◆ **WHAT YOU ARE ASKED TO DO**:
Please state how many lines in the records that follow include "case", with no other output.

◆ **RECORDS SUPPLIED**:

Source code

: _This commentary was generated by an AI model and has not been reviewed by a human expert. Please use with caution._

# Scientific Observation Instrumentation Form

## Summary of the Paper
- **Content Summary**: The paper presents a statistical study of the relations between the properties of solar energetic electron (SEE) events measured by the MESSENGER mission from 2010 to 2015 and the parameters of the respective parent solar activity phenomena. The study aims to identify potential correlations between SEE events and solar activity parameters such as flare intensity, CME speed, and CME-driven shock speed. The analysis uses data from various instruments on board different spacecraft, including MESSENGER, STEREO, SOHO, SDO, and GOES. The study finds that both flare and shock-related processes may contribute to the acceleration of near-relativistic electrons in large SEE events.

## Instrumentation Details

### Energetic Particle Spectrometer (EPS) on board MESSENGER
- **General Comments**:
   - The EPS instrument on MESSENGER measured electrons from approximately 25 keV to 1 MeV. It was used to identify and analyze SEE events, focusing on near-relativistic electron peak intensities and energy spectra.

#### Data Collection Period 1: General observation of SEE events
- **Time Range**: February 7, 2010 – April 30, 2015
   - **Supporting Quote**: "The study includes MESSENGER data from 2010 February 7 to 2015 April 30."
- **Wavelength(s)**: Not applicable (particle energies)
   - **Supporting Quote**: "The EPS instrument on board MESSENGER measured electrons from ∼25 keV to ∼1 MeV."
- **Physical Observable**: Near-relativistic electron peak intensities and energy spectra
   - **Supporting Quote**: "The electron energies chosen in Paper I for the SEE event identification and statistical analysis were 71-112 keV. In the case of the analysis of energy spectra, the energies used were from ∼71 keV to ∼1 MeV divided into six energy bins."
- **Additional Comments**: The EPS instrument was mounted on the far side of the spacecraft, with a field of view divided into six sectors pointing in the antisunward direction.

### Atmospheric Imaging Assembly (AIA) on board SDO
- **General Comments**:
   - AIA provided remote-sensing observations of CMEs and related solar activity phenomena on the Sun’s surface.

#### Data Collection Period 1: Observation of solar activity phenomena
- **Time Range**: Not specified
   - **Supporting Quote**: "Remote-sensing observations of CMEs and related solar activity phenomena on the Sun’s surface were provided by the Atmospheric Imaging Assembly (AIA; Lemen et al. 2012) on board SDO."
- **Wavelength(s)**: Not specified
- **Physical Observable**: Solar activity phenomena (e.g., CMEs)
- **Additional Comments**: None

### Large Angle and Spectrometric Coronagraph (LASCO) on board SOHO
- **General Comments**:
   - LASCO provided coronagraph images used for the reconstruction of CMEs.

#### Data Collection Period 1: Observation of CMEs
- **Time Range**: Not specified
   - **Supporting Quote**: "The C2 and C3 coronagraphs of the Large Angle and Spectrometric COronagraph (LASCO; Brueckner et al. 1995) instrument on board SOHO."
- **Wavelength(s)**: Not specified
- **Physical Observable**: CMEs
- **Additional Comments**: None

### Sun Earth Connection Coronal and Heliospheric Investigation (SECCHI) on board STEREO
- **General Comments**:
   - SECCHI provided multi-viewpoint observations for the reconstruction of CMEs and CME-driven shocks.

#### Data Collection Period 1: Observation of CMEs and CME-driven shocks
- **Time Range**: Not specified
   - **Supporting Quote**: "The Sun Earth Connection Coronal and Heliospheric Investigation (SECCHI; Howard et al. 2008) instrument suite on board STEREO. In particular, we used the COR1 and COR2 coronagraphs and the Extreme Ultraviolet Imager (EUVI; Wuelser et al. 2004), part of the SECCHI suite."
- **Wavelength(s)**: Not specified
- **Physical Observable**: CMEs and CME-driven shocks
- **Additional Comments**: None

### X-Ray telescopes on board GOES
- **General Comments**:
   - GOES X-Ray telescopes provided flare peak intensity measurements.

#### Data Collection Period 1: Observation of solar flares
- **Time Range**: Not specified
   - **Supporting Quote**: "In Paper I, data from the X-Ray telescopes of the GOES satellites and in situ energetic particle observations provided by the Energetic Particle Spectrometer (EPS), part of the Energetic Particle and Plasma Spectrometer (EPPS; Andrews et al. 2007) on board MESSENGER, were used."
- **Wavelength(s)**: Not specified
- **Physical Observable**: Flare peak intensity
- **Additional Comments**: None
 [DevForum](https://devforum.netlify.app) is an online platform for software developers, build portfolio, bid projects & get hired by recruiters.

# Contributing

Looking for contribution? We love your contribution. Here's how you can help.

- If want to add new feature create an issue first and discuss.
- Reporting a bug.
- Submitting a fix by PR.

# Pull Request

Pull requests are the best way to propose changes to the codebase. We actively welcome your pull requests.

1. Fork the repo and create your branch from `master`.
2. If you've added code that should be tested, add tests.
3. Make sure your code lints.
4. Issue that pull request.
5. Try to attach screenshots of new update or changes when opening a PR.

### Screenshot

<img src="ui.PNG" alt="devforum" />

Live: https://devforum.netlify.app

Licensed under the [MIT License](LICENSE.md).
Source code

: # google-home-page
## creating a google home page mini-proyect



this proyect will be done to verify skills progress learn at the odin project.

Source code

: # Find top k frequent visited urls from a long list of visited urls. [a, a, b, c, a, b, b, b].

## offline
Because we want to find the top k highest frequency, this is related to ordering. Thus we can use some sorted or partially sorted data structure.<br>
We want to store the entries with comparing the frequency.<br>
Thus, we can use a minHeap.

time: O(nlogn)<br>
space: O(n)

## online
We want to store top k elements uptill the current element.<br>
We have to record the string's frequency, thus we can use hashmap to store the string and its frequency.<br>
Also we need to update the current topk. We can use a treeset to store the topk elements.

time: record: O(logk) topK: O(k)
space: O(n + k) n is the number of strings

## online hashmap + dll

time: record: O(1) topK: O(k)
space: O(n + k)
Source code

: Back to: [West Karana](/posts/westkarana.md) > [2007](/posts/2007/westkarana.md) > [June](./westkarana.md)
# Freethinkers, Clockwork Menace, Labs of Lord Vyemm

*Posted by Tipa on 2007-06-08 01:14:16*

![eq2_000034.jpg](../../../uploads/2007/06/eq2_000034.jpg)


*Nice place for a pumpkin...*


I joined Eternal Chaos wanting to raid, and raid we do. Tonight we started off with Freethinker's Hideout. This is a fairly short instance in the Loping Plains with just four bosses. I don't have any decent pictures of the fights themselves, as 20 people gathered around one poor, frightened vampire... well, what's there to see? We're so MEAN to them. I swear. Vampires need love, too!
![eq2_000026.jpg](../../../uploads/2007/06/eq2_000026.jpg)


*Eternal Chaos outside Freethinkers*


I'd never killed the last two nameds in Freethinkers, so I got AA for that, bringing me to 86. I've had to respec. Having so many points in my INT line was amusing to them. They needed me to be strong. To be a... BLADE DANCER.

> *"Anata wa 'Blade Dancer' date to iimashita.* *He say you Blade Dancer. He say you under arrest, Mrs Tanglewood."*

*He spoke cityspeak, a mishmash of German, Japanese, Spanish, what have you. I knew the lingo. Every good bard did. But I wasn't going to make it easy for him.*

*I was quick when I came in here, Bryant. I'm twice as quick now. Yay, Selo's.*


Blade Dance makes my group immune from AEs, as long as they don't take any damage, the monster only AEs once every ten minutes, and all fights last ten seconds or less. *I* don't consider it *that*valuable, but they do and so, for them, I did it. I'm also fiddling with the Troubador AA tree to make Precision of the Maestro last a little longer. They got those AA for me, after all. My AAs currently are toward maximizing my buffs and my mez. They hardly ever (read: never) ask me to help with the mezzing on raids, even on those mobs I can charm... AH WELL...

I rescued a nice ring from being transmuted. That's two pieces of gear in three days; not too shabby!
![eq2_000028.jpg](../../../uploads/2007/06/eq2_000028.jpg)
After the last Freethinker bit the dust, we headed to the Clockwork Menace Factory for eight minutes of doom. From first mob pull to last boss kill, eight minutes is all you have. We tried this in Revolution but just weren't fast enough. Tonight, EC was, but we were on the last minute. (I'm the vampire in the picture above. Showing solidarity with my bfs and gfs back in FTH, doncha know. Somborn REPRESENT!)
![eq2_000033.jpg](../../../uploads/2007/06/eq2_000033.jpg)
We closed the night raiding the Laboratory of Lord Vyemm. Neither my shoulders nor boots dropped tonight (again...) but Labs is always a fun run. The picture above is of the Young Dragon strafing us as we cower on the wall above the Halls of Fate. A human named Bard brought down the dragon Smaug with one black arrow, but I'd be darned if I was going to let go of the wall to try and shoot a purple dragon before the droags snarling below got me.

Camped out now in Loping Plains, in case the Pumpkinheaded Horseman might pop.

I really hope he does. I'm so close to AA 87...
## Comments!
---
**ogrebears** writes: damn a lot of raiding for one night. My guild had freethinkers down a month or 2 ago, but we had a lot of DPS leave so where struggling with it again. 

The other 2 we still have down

◆ **EXERCISE ANSWER**:
2